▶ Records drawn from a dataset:
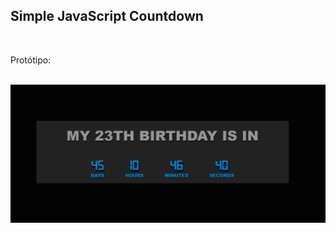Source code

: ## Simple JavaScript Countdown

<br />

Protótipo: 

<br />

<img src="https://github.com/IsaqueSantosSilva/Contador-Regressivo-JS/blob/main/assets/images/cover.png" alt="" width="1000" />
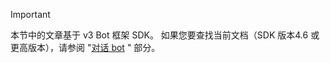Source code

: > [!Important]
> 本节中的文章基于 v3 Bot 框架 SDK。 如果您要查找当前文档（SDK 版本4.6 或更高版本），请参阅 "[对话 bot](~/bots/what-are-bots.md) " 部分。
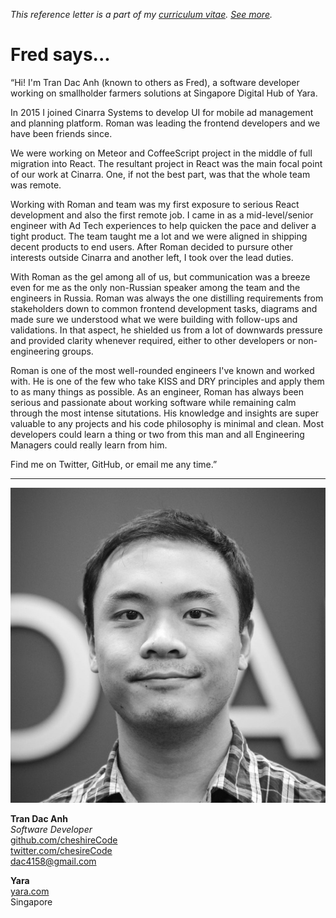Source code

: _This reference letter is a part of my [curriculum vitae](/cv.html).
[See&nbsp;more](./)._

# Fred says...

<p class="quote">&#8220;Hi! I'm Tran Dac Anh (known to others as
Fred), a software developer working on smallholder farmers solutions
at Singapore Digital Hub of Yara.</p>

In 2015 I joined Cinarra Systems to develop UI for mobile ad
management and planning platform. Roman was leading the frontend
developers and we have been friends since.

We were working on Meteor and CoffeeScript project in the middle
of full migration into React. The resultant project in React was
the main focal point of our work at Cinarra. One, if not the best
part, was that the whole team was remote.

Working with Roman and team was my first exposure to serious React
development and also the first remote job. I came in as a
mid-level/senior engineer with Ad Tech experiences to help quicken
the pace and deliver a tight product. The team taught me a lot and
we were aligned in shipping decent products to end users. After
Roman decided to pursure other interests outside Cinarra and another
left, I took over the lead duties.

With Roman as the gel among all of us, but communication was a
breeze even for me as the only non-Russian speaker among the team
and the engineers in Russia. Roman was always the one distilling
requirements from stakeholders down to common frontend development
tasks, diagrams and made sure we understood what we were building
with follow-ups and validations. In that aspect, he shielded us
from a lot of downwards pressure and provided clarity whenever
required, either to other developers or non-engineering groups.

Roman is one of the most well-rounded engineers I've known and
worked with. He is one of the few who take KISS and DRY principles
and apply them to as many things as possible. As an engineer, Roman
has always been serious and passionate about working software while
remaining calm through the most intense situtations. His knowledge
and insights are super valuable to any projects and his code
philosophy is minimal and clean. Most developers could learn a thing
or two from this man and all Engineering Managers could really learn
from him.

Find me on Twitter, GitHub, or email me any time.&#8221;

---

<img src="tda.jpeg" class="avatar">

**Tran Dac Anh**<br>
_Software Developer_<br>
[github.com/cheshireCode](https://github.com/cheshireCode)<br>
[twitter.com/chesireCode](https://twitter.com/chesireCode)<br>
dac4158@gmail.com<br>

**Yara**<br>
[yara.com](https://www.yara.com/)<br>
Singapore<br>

...

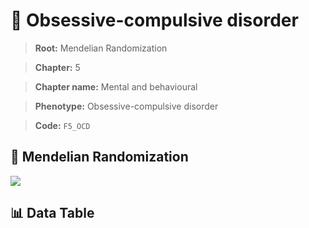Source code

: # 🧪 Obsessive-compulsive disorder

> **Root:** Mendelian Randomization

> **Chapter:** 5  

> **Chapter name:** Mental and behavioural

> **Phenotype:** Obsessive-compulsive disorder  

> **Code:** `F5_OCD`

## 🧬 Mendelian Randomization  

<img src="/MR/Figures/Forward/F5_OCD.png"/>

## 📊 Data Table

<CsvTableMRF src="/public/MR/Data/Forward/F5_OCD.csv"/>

▶ Exercise objective: Look through the records and copy every line that has the word "Roman".

▶ Response:
management and planning platform. Roman was leading the frontend
Working with Roman and team was my first exposure to serious React
Roman decided to pursure other interests outside Cinarra and another
With Roman as the gel among all of us, but communication was a
and the engineers in Russia. Roman was always the one distilling
Roman is one of the most well-rounded engineers I've known and
and apply them to as many things as possible. As an engineer, Roman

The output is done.